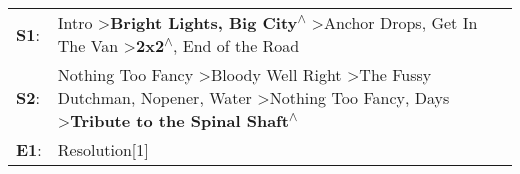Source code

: \begin{supertabular}{p{0.03\textwidth}p{0.92\textwidth}}
 \textbf{S1}:  &                                                                                                  Intro\textsuperscript{} \textgreater \enspace \textbf{Bright Lights, Big City\textsuperscript{$\wedge$}} \textgreater \enspace Anchor Drops\textsuperscript{}, \enspace Get In The Van\textsuperscript{} \textgreater \enspace \textbf{2x2\textsuperscript{$\wedge$}}, \enspace End of the Road\textsuperscript{}  \enspace  \\
 \textbf{S2}:  &  Nothing Too Fancy\textsuperscript{} \textgreater \enspace Bloody Well Right\textsuperscript{} \textgreater \enspace The Fussy Dutchman\textsuperscript{}, \enspace Nopener\textsuperscript{}, \enspace Water\textsuperscript{} \textgreater \enspace Nothing Too Fancy\textsuperscript{},  Days\textsuperscript{} \textgreater \enspace \textbf{Tribute to the Spinal Shaft\textsuperscript{$\wedge$}}  \enspace  \\
 \textbf{E1}:  &                                                                                                                                                                                                                                                                                                                                                                                    Resolution[1]\textsuperscript{}  \enspace  \\
\end{supertabular}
++++++++++++++++++++
--- TASK DESCRIPTION ---
Retype all the entries word for word; the pictures stay out.

--- ANSWER BOX ---
Source code

: \begin{supertabular}{p{0.03\textwidth}p{0.92\textwidth}}
 \textbf{S1}:  &                                                                                                  Intro\textsuperscript{} \textgreater \enspace \textbf{Bright Lights, Big City\textsuperscript{$\wedge$}} \textgreater \enspace Anchor Drops\textsuperscript{}, \enspace Get In The Van\textsuperscript{} \textgreater \enspace \textbf{2x2\textsuperscript{$\wedge$}}, \enspace End of the Road\textsuperscript{}  \enspace  \\
 \textbf{S2}:  &  Nothing Too Fancy\textsuperscript{} \textgreater \enspace Bloody Well Right\textsuperscript{} \textgreater \enspace The Fussy Dutchman\textsuperscript{}, \enspace Nopener\textsuperscript{}, \enspace Water\textsuperscript{} \textgreater \enspace Nothing Too Fancy\textsuperscript{},  Days\textsuperscript{} \textgreater \enspace \textbf{Tribute to the Spinal Shaft\textsuperscript{$\wedge$}}  \enspace  \\
 \textbf{E1}:  &                                                                                                                                                                                                                                                                                                                                                                                    Resolution[1]\textsuperscript{}  \enspace  \\
\end{supertabular}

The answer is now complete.